Jesus then says: “Whoever loves their father or mother, son or daughter, more than me is not worthy of me.” And whoever does not “take up their cross and follow me, is not worthy of me.” He uses several more examples, ultimately telling his disciples (and us) that we are to love Jesus first and foremost! True, we will love our family and friends but Jesus, God and the Spirit are to reign in our lives!
Ask yourself: who or what reigns in your life? Today I invite you to quietly reflect on this question for 10-15 minutes. Do a basic assessment of your life. Ask God to help you see clearly the reality of your life.
What do you wish to change in your life? What is “right” in your life? What is important in your life? Who and what are you thankful for? Thank God for the many gifts and graces you have been given! Ask God to walk with you in your struggles!
God, Jesus and the Holy Spirit are with us, gifting and gracing us! What more could we ask for?
Sunday, July 12, 2015
15th Sunday in Ordinary Time – Mark 6:7-13
Today Jesus gathers the Twelve together and sends them out to preach and teach his message. He sends them out two by two. Jesus gave them a number of instructions: take nothing (and he means nothing) for the journey. They have the clothes on their body, the sandals on their feet and a walking stick. They were not to take a second tunic with them!
He also instructed them what to do when they entered a town. Whatever house they slept in the first night, they were to stay there until they left town. If they are not welcomed in a town, they should shake off the dust of that town when they leave there. With these instructions, the 12 disciples went off and began preaching repentance. They were able to drive out demons. They anointed the sick with oil and cured many people!
We are “Jesus’ Twelve” in today’s world. We also are to travel lightly, wear simple clothes and take a “walking stick” with us. We are not to take any money, food or other clothing! However, we can wear sandals (or maybe another style of shoes). Now, can you imagine yourself doing this? When was the last time you packed a suitcase? Did you double-check to be sure you had everything in it that you would need (and perhaps more than that)?
Are we willing to travel lightly, to leave home (our secure inner space) and venture into new territories? Are we willing to travel lightly and trust that if we need help, shelter or food, we will be cared for by the generosity of others and of God?
Do we believe that with Jesus’ grace, we also may drive out the demons of fear, shame, anger or pride, for ourselves and for others? Ask yourself: how do you strive to be a disciple of Jesus in your world?
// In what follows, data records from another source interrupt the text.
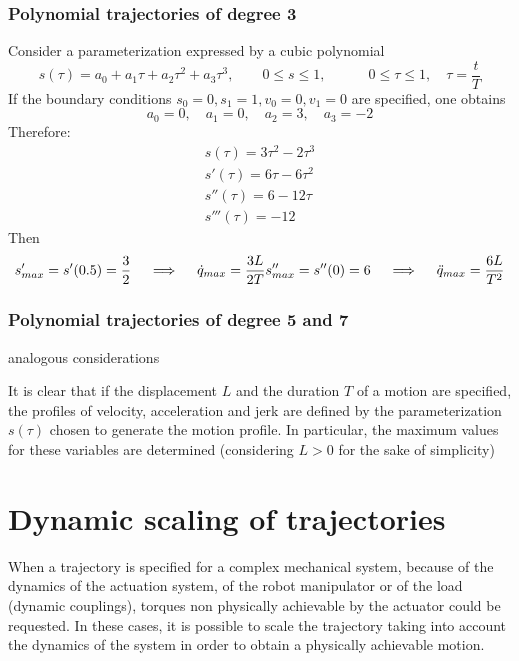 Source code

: \documentclass{book}
\begin{document}
\subsubsection{Polynomial trajectories of degree 3}
Consider a parameterization expressed by a cubic polynomial 
\[
    s(\tau)=a_0+a_1\tau+a_2\tau^2+a_3\tau^3, \qquad 0\leq s\leq 1, \quad \qquad 0\leq \tau\leq 1, \quad \tau=\displaystyle\frac{t}{T}
\]
If the boundary conditions $s_0=0,s_1=1,v_0=0,v_1=0$ are specified, one obtains 
\[
    a_0=0, \quad a_1=0, \quad a_2=3, \quad a_3=-2
\]
Therefore: 
\begin{gather*}
    s(\tau) = 3\tau^2-2\tau^3\\
    s'(\tau) = 6\tau-6\tau^2\\
    s''(\tau) = 6-12\tau\\
    s'''(\tau) = -12
\end{gather*}
Then 
\[
    s'_{max}=s'(0.5)=\displaystyle\frac{3}{2} \quad \implies \quad \dot{q}_{max}=\displaystyle\frac{3L}{2T}\\
    s''_{max} = s''(0)=6 \quad \implies \quad \ddot{q}_{max} = \displaystyle\frac{6L}{T^2}
\]
\subsubsection{Polynomial trajectories of degree 5 and 7}
analogous considerations 

It is clear that if the displacement $L$ and the duration $T$ of a motion are specified, the profiles of velocity, acceleration and jerk are defined by the parameterization $s(\tau)$ chosen to generate the motion profile. In particular, the maximum values for these variables are determined (considering $L>0$ for the sake of simplicity)
\section{Dynamic scaling of trajectories}
When a trajectory is specified for a complex mechanical system, because of the dynamics of the actuation system, of the robot manipulator or of the load (dynamic couplings), torques non physically achievable by the actuator could be requested. In these cases, it is possible to scale the trajectory taking into account the dynamics of the system in order to obtain a physically achievable motion. 
\end{document}
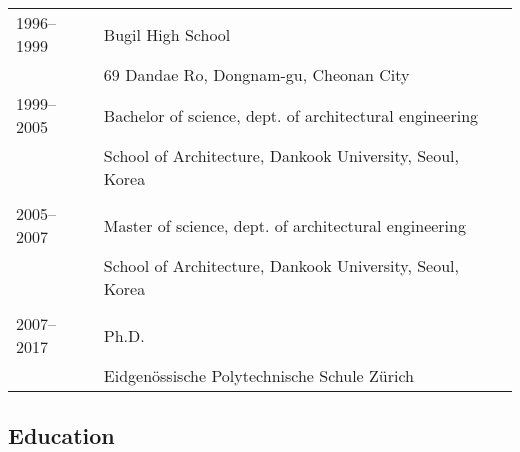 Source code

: \begin{tabular}{p{}l}
    1996--1999 & Bugil High School  \\
    & 69 Dandae Ro, Dongnam-gu, Cheonan City\\
    1999--2005 & Bachelor of science, dept. of architectural engineering\\
    & School of Architecture, Dankook University, Seoul, Korea \\
    \\
    2005--2007 & Master of science, dept. of architectural engineering\\
    & School of Architecture, Dankook University, Seoul, Korea \\
    \\
    2007--2017 & Ph.D. \\
    & Eidgen\"ossische Polytechnische Schule Z\"urich \\
\end{tabular}

\subsection*{Education}

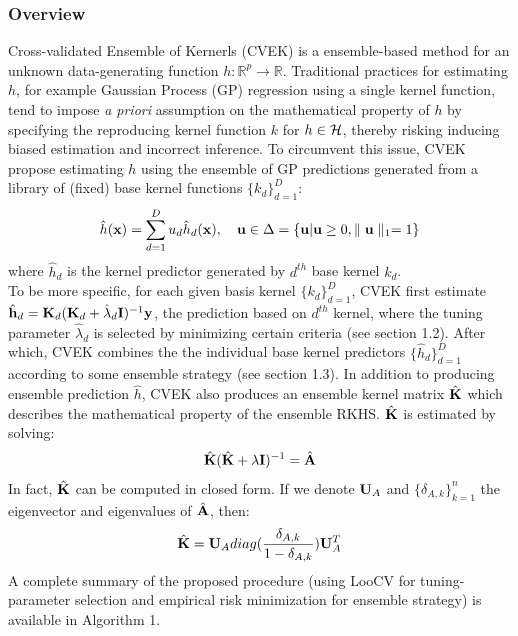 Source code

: \documentclass[11pt]{article}
\begin{document}
\subsubsection{{Overview}}
Cross-validated Ensemble of Kernerls (CVEK) \citep{liu_robust_2017} is a ensemble-based method for an unknown data-generating function $h: \mathbb{R}^p\rightarrow \mathbb{R}$. Traditional practices for estimating $h$, for example  Gaussian Process (GP) regression using a single kernel function, tend to impose \textit{a priori} assumption on the mathematical property of $h$ by specifying the reproducing kernel function $k$ for $h \in {\cal H}$, thereby risking inducing biased estimation and incorrect inference. To circumvent this issue, CVEK propose   estimating $h$ using the ensemble of GP predictions generated from a library of (fixed) base kernel functions $\{k_d\}_{d=1}^D$:
\begin{align}
\hat{h}({\bf x})=\sum_{d=1}^D u_d\hat{h}_d({\bf x}), \quad {\bf u} \in \Delta=\{{\bf u} | {\bf u} \geq 0, \parallel {\bf u} \parallel_1=1\}
\end{align}
where $\hat{h}_d$ is the kernel predictor generated by $d^{th}$ base kernel $k_d$.\\
To be more specific, for each given basis kernel $\{k_d\}_{d=1}^D$, CVEK first estimate $\hat{{\bf h}}_d={\bf K}_d({\bf K}_d+\hat{\lambda}_d{\bf I})^{-1}{\bf y}$, the prediction based on $d^{th}$ kernel, where the tuning parameter $\hat{\lambda}_d$ is selected by minimizing certain criteria (see section 1.2). After which, CVEK combines the the individual base kernel predictors $\{\hat{h}_d\}_{d=1}^D$ according to some ensemble strategy (see section 1.3). In addition to producing ensemble prediction $\hat{h}$, CVEK also produces an ensemble kernel matrix $\hat{{\bf K}}$ which describes the mathematical property of the ensemble RKHS. $\hat{{\bf K}}$ is estimated by solving:
\begin{align*}
\hat{{\bf K}}(\hat{{\bf K}}+\lambda {\bf I})^{-1}=\hat{{\bf A}}
\end{align*}
In fact, $\hat{{\bf K}}$ can be computed in closed form. If we denote ${\bf U}_A$ and $\{\delta_{A,k}\}_{k=1}^n$ the eigenvector and eigenvalues of $\hat{{\bf A}}$, then:
\begin{align*}
\hat{{\bf K}}={\bf U}_A diag(\frac{\delta_{A,k}}{1-\delta_{A,k}}){\bf U}_A^T
\end{align*}
A complete summary of the proposed procedure (using LooCV for tuning-parameter selection and empirical risk minimization for ensemble strategy) is available in Algorithm 1.
\end{document}
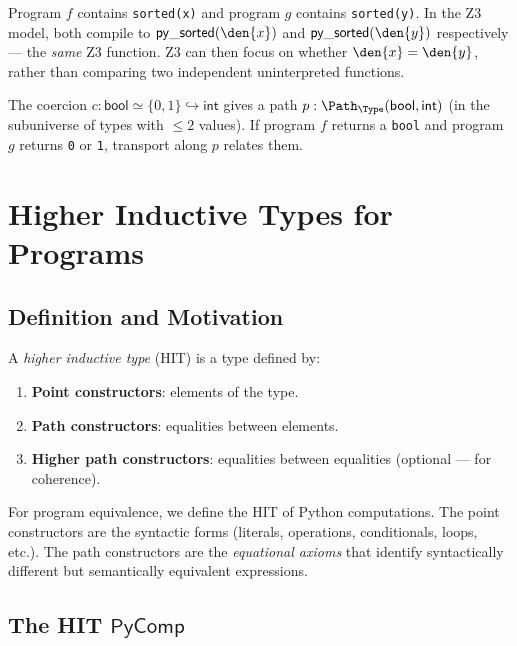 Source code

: \begin{example}
Program $f$ contains \texttt{sorted(x)} and program $g$ contains
\texttt{sorted(y)}.  In the Z3 model, both compile to
$\mathsf{py\_sorted}(\den{x})$ and $\mathsf{py\_sorted}(\den{y})$
respectively --- the \emph{same} Z3 function.  Z3 can then focus on
whether $\den{x} = \den{y}$, rather than comparing two independent
uninterpreted functions.
\end{example}

\begin{example}
The coercion $c : \mathsf{bool} \simeq \{0, 1\} \hookrightarrow
\mathsf{int}$ gives a path $p : \Path_\Type(\mathsf{bool},
\mathsf{int})$ (in the subuniverse of types with $\leq 2$ values).
If program $f$ returns a \texttt{bool} and program $g$ returns
\texttt{0} or \texttt{1}, transport along $p$ relates them.
\end{example}


\chapter{Higher Inductive Types for Programs}
\label{ch:hits}

\section{Definition and Motivation}

A \emph{higher inductive type} (HIT) is a type defined by:
\begin{enumerate}
  \item \textbf{Point constructors}: elements of the type.
  \item \textbf{Path constructors}: equalities between elements.
  \item \textbf{Higher path constructors}: equalities between
    equalities (optional --- for coherence).
\end{enumerate}

For program equivalence, we define the HIT of Python computations.
The point constructors are the syntactic forms (literals, operations,
conditionals, loops, etc.).  The path constructors are the
\emph{equational axioms} that identify syntactically different but
semantically equivalent expressions.

\section{The HIT $\mathsf{PyComp}$}

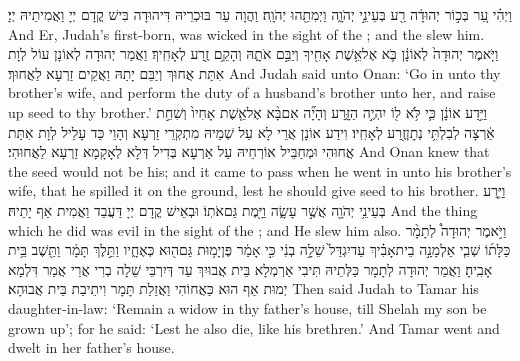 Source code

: {וַיְהִ֗י עֵ֚ר בְּכ֣וֹר יְהוּדָ֔ה רַ֖ע בְּעֵינֵ֣י יְהֹוָ֑ה וַיְמִתֵ֖הוּ יְהֹוָֽה׃}
{וַהֲוָה עֵר בּוּכְרֵיהּ דִּיהוּדָה בִּישׁ קֳדָם יְיָ וַאֲמִיתֵיהּ יְיָ׃}
{And Er, Judah’s first-born, was wicked in the sight of the \lord; and the \lord\space slew him.}{}
{וַיֹּ֤אמֶר יְהוּדָה֙ לְאוֹנָ֔ן בֹּ֛א אֶל\maqqaf אֵ֥שֶׁת אָחִ֖יךָ וְיַבֵּ֣ם אֹתָ֑הּ וְהָקֵ֥ם זֶ֖רַע לְאָחִֽיךָ׃}
{וַאֲמַר יְהוּדָה לְאוֹנָן עוֹל לְוָת אִתַּת אֲחוּךְ וְיַבֵּם יָתַהּ וַאֲקֵים זַרְעָא לַאֲחוּךְ׃}
{And Judah said unto Onan: ‘Go in unto thy brother’s wife, and perform the duty of a husband’s brother unto her, and raise up seed to thy brother.’}{}
{וַיֵּ֣דַע אוֹנָ֔ן כִּ֛י לֹּ֥א ל֖וֹ יִהְיֶ֣ה הַזָּ֑רַע וְהָיָ֞ה אִם\maqqaf בָּ֨א אֶל\maqqaf אֵ֤שֶׁת אָחִיו֙ וְשִׁחֵ֣ת אַ֔רְצָה לְבִלְתִּ֥י נְתׇן\maqqaf זֶ֖רַע לְאָחִֽיו׃}
{וִידַע אוֹנָן אֲרֵי לָא עַל שְׁמֵיהּ מִתְקְרֵי זַרְעָא וְהָוֵי כַּד עָלֵיל לְוָת אִתַּת אֲחוּהִי וּמְחַבֵּיל אוֹרְחֵיהּ עַל אַרְעָא בְּדִיל דְּלָא לְאָקָמָא זַרְעָא לַאֲחוּהִי׃}
{And Onan knew that the seed would not be his; and it came to pass when he went in unto his brother’s wife, that he spilled it on the ground, lest he should give seed to his brother.}{}
{וַיֵּ֛רַע בְּעֵינֵ֥י יְהֹוָ֖ה אֲשֶׁ֣ר עָשָׂ֑ה וַיָּ֖מֶת גַּם\maqqaf אֹתֽוֹ׃}
{וּבְאֵישׁ קֳדָם יְיָ דַּעֲבַד וַאֲמִית אַף יָתֵיהּ׃}
{And the thing which he did was evil in the sight of the \lord; and He slew him also.}{}
{וַיֹּ֣אמֶר יְהוּדָה֩ לְתָמָ֨ר כַּלָּת֜וֹ שְׁבִ֧י אַלְמָנָ֣ה בֵית\maqqaf אָבִ֗יךְ עַד\maqqaf יִגְדַּל֙ שֵׁלָ֣ה בְנִ֔י כִּ֣י אָמַ֔ר פֶּן\maqqaf יָמ֥וּת גַּם\maqqaf ה֖וּא כְּאֶחָ֑יו וַתֵּ֣לֶךְ תָּמָ֔ר וַתֵּ֖שֶׁב בֵּ֥ית אָבִֽיהָ׃}
{וַאֲמַר יְהוּדָה לְתָמָר כַּלְּתֵיהּ תִּיבִי אַרְמְלָא בֵּית אֲבוּיִךְ עַד דְּיִרְבֵּי שֵׁלָה בְרִי אֲרֵי אֲמַר דִּלְמָא יְמוּת אַף הוּא כַּאֲחוֹהִי וַאֲזַלַת תָּמָר וִיתֵיבַת בֵּית אֲבוּהָא׃}
{Then said Judah to Tamar his daughter-in-law: ‘Remain a widow in thy father’s house, till Shelah my son be grown up’; for he said: ‘Lest he also die, like his brethren.’ And Tamar went and dwelt in her father’s house.}{}
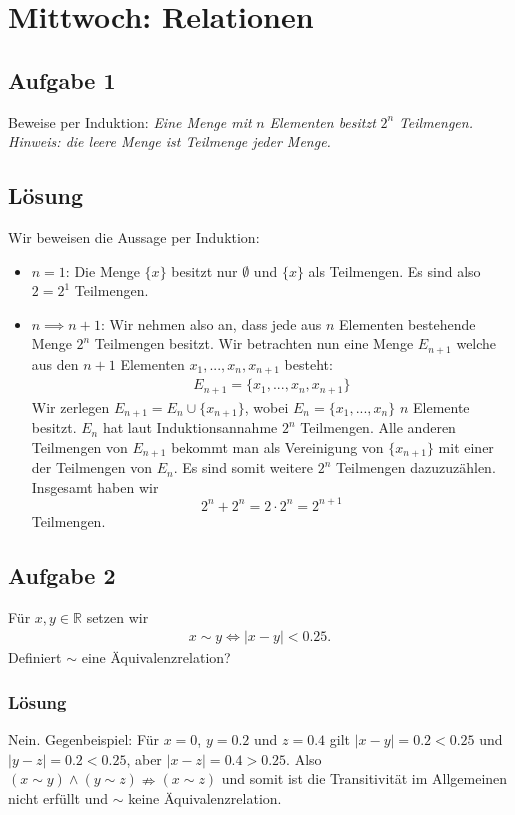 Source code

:\documentclass[a4paper,10pt]{article}
\newcommand{\R}{\mathbb{R}}
\newcommand{\s}[1]{#1}
\begin{document}
\section*{Mittwoch: Relationen}
\subsection*{Aufgabe 1}
Beweise per Induktion: \textit{Eine Menge mit }$n$\textit{ Elementen besitzt} $2^n$ \textit{Teilmengen.}\\
\textit{Hinweis: die leere Menge ist Teilmenge jeder Menge.}
\s{\subsection*{Lösung}
Wir beweisen die Aussage per Induktion:
\begin{itemize}
    \item $n=1$: Die Menge $\{x\}$ besitzt nur $\emptyset$ und $\{x\}$ als Teilmengen. Es sind also $2=2^1$ Teilmengen.
    \item $n\implies n+1$: Wir nehmen also an, dass jede aus $n$ Elementen bestehende Menge $2^n$ Teilmengen besitzt. Wir betrachten nun eine Menge $E_{n+1}$ welche aus den $n+1$ Elementen $x_1,...,x_n,x_{n+1}$ besteht:
    \begin{align*}
        E_{n+1} = \{x_1,...,x_n,x_{n+1}\}
    \end{align*}
    Wir zerlegen $E_{n+1}=E_n\cup \{x_{n+1}\}$, wobei $E_n=\{x_1,...,x_n\}$ $n$ Elemente besitzt. $E_n$ hat laut Induktionsannahme $2^n$ Teilmengen. Alle anderen Teilmengen von $E_{n+1}$ bekommt man als Vereinigung von $\{x_{n+1}\}$ mit einer der Teilmengen von $E_n$. Es sind somit weitere $2^n$ Teilmengen dazuzuzählen. Insgesamt haben wir $$2^n+2^n=2\cdot 2^n=2^{n+1}$$Teilmengen.
\end{itemize}
}
\subsection*{Aufgabe 2}

Für $x,y\in \R$ setzen wir
\begin{align*}
    x\sim y \iff |x-y|<0.25.
\end{align*}
Definiert $\sim$ eine Äquivalenzrelation?

\s{\subsubsection*{Lösung}
	Nein. Gegenbeispiel: Für $x=0$, $y=0.2$ und $z=0.4$ gilt $|x-y|=0.2<0.25$ und $|y-z|=0.2<0.25$, aber $|x-z|=0.4>0.25$. Also $(x\sim y)\land(y\sim z)\nRightarrow (x\sim z)$ und somit ist die Transitivität im Allgemeinen nicht erfüllt und $\sim$ keine Äquivalenzrelation.
}
\end{document}
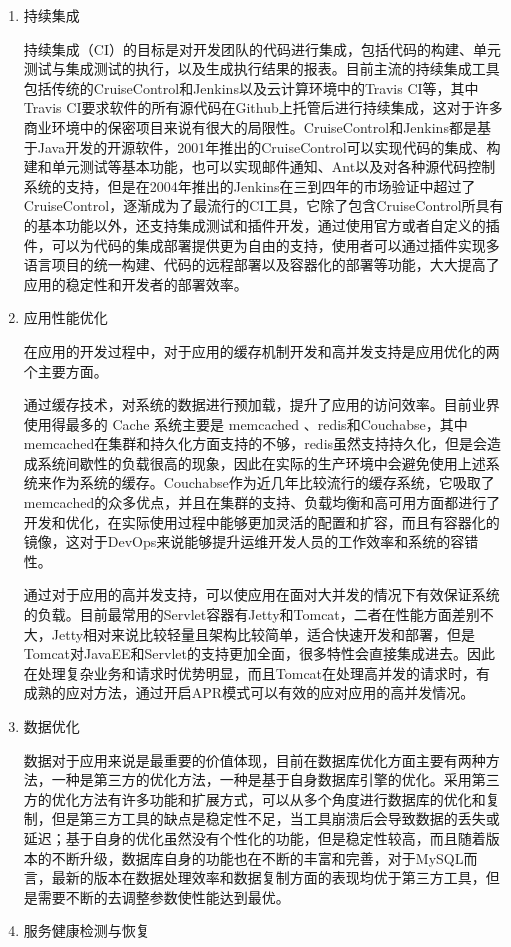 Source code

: \begin{enumerate}
  \item 持续集成

  持续集成（CI）的目标是对开发团队的代码进行集成，包括代码的构建、单元测试与集成测试的执行，以及生成执行结果的报表。目前主流的持续集成工具包括传统的CruiseControl和Jenkins以及云计算环境中的Travis CI等，其中Travis CI要求软件的所有源代码在Github上托管后进行持续集成，这对于许多商业环境中的保密项目来说有很大的局限性。CruiseControl和Jenkins都是基于Java开发的开源软件，2001年推出的CruiseControl可以实现代码的集成、构建和单元测试等基本功能，也可以实现邮件通知、Ant以及对各种源代码控制系统的支持，但是在2004年推出的Jenkins在三到四年的市场验证中超过了CruiseControl，逐渐成为了最流行的CI工具，它除了包含CruiseControl所具有的基本功能以外，还支持集成测试和插件开发，通过使用官方或者自定义的插件，可以为代码的集成部署提供更为自由的支持，使用者可以通过插件实现多语言项目的统一构建、代码的远程部署以及容器化的部署等功能，大大提高了应用的稳定性和开发者的部署效率。
  \item 应用性能优化

  在应用的开发过程中，对于应用的缓存机制开发和高并发支持是应用优化的两个主要方面。

  通过缓存技术，对系统的数据进行预加载，提升了应用的访问效率。目前业界使用得最多的 Cache 系统主要是 memcached 、redis和Couchabse，其中memcached在集群和持久化方面支持的不够，redis虽然支持持久化，但是会造成系统间歇性的负载很高的现象，因此在实际的生产环境中会避免使用上述系统来作为系统的缓存。Couchabse作为近几年比较流行的缓存系统，它吸取了memcached的众多优点，并且在集群的支持、负载均衡和高可用方面都进行了开发和优化，在实际使用过程中能够更加灵活的配置和扩容，而且有容器化的镜像，这对于DevOps来说能够提升运维开发人员的工作效率和系统的容错性。

  通过对于应用的高并发支持，可以使应用在面对大并发的情况下有效保证系统的负载。目前最常用的Servlet容器有Jetty和Tomcat，二者在性能方面差别不大，Jetty相对来说比较轻量且架构比较简单，适合快速开发和部署，但是Tomcat对JavaEE和Servlet的支持更加全面，很多特性会直接集成进去。因此在处理复杂业务和请求时优势明显，而且Tomcat在处理高并发的请求时，有成熟的应对方法，通过开启APR模式可以有效的应对应用的高并发情况。
  \item 数据优化

  数据对于应用来说是最重要的价值体现，目前在数据库优化方面主要有两种方法，一种是第三方的优化方法，一种是基于自身数据库引擎的优化。采用第三方的优化方法有许多功能和扩展方式，可以从多个角度进行数据库的优化和复制，但是第三方工具的缺点是稳定性不足，当工具崩溃后会导致数据的丢失或延迟；基于自身的优化虽然没有个性化的功能，但是稳定性较高，而且随着版本的不断升级，数据库自身的功能也在不断的丰富和完善，对于MySQL而言，最新的版本在数据处理效率和数据复制方面的表现均优于第三方工具，但是需要不断的去调整参数使性能达到最优。
  \item 服务健康检测与恢复


\end{enumerate}
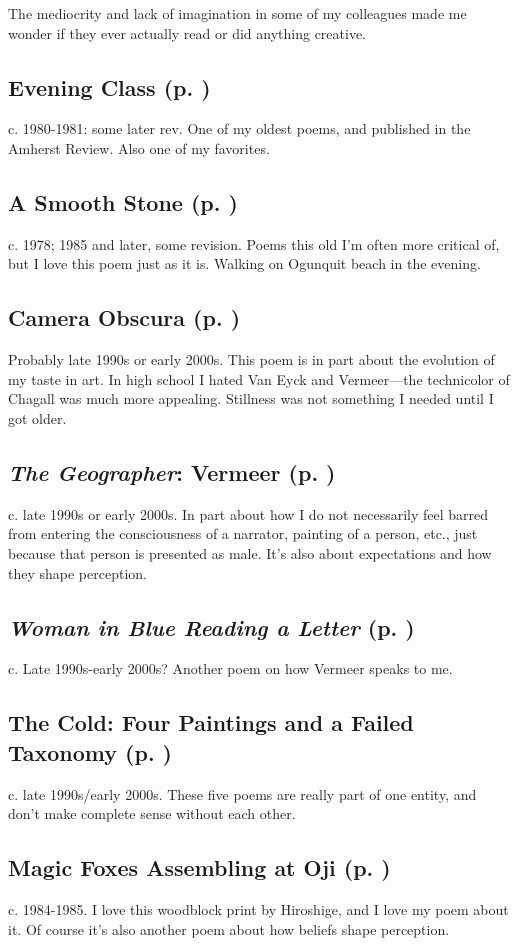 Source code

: The mediocrity and lack of imagination in some of my colleagues made me
wonder if they ever actually read or did anything creative.

\subsection*{Evening Class (p. \pageref{ch:evening_class})}
c. 1980-1981: some later rev. One of my oldest poems,
and published in the Amherst Review. Also one of my favorites.

\subsection*{A Smooth Stone (p. \pageref{ch:a_smooth_stone})}
c. 1978; 1985 and later, some revision. Poems this old
I'm often more critical of, but I love this poem just as it is. Walking
on Ogunquit beach in the evening.

\subsection*{Camera Obscura (p. \pageref{ch:camera_obscura})}
Probably late 1990s or early 2000s. This poem is in part
about the evolution of my taste in art. In high school I hated Van Eyck
and Vermeer---the technicolor of Chagall was much more appealing.
Stillness was not something I needed until I got
older.

\subsection*{\textit{The Geographer}: Vermeer (p. \pageref{ch:the_geographer})}
c. late 1990s or early 2000s. In part about how I do not
necessarily feel barred from entering the consciousness of a narrator,
painting of a person, etc., just because that person is presented as
male. It's also about expectations and how they shape
perception.

\subsection*{\textit{Woman in Blue Reading a Letter} (p. \pageref{ch:woman_in_blue})}
c. Late 1990s-early 2000s? Another poem on how Vermeer
speaks to me.

\subsection*{The Cold: Four Paintings and a Failed Taxonomy (p. \pageref{ch:the_cold})}
c. late 1990s/early 2000s. These five poems are really
part of one entity, and don't make complete sense without each other.

\subsection*{Magic Foxes Assembling at Oji (p. \pageref{ch:magic_foxes})}
c. 1984-1985. I love this woodblock print by Hiroshige,
and I love my poem about it. Of course it's also another poem about how
beliefs shape perception.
Today Jesus is sending us forth! Will we follow in Jesus’ steps and do as he did? We are called! Will we respond?
Saturday, July 11, 2015
14th Saturday in Ordinary Time – Matthew 10:24-33
Today Jesus has a litany of wise sayings. He begins by saying that “No disciple is above his teacher, nor a slave above his master.” Rather, the disciple is to become like his or her teacher and the slave to become like his or her master.
Jesus then shares many more proverbs with his disciples. He talks about light and darkness, whispering and proclaiming. He tells his disciples that there is no need to be afraid. Everything will be revealed and all secrets will be made known. Jesus also talks about the body and the soul, the value of two small sparrows and even the hairs on their heads.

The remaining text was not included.